The manufacturing process does not simply include production, Mr. Prince said. A focus needs to be paid to education and training.
“Once it’s determined the ingredient is needed, then it’s important to make sure the processes are in place to control it,” he said. “This includes receiving, product development, formulating, training the processing staff, the Q.A. staff and even the people who are buying the ingredients. Someone needs to take a look at the supplier of an ingredient and understand the risk of working with a particular supplier. Are they handling other allergens in their operations, and what are they doing to avoid cross contact?”
Within manufacturing, it is imperative the processing staff is knowledgeable about the handling and use of ingredients that are considered allergens.
“Employees need to be familiar with the ingredient and the control measures that relate to it,” Mr. Prince said. “To avoid cross-contact with products that do not contain the allergen everything must be considered. This can include the scoops used to put the ingredient into a product to how the product and ingredient flow through the production process.
“After production, then cleaning and sanitation become important. In the end, it comes down to how well a cleaning crew cleans a piece of equipment to ensure the allergen’s protein residue is removed. This can involve a visual inspection to make sure the cleaning has been done properly, and a testing procedure to verify the cleaning has been done properly.”
Packaging line checkpoints
Mr. Prince was emphatic that once an operation has its receiving, ingredient handling and manufacturing process developed to control products that include allergens, it is important for manufacturers to not let their guard down. Packaging and labeling are the sources of many recalls for undeclared allergens.
“Many times a recall occurs simply because the wrong product is in the wrong package,” Mr. Prince said. “There needs to be multiple checkpoints making sure this doesn’t happen, because the consequences can be very serious if someone with a severe allergy consumes a mislabeled product.”
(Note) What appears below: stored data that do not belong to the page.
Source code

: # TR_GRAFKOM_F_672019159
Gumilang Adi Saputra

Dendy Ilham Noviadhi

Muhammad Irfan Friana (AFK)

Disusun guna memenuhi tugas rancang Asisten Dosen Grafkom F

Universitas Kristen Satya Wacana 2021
Areas within packaging that need to be addressed include the receiving of new labels, he said.
“They need to be inspected to make sure the allergen is listed properly,” he said.
Extra attention also must be paid at the end of a production run to ensure all of the film is removed from the machine and stored properly.
“It’s also important to have a Q.A. step at the end of the packaging line to make sure the labels on products are correct,” Mr. Prince said.
Sanitary equipment design has been a focus across food manufacturing categories and it is another element of an allergen control program.
“I am currently dealing with a project of sanitary design of bakery equipment,” Mr. Prince said. “Since bakeries are high on the list of recalls related to allergens, it is very important to be able to clean the equipment. Ledges that can’t be reached or spaces where a residue may get trapped are all issues. Many bakers deal with nuts and could end up with a piece of nut in a product that became stuck in a piece of equipment and then dislodged during manufacturing.”
While only a small percentage of the U.S. population has a food allergy, as the Pediatrics study shows the cost to those with a food allergy is high. Mr. Prince looked at the situation a bit differently. He noted that consumers with a food allergy tend to be very brand loyal once they find a product that fits their needs.
“That has value,” he said. “That brand loyalty comes from confidence in a company and a specific product. A key to getting that value is a strong allergen control program.”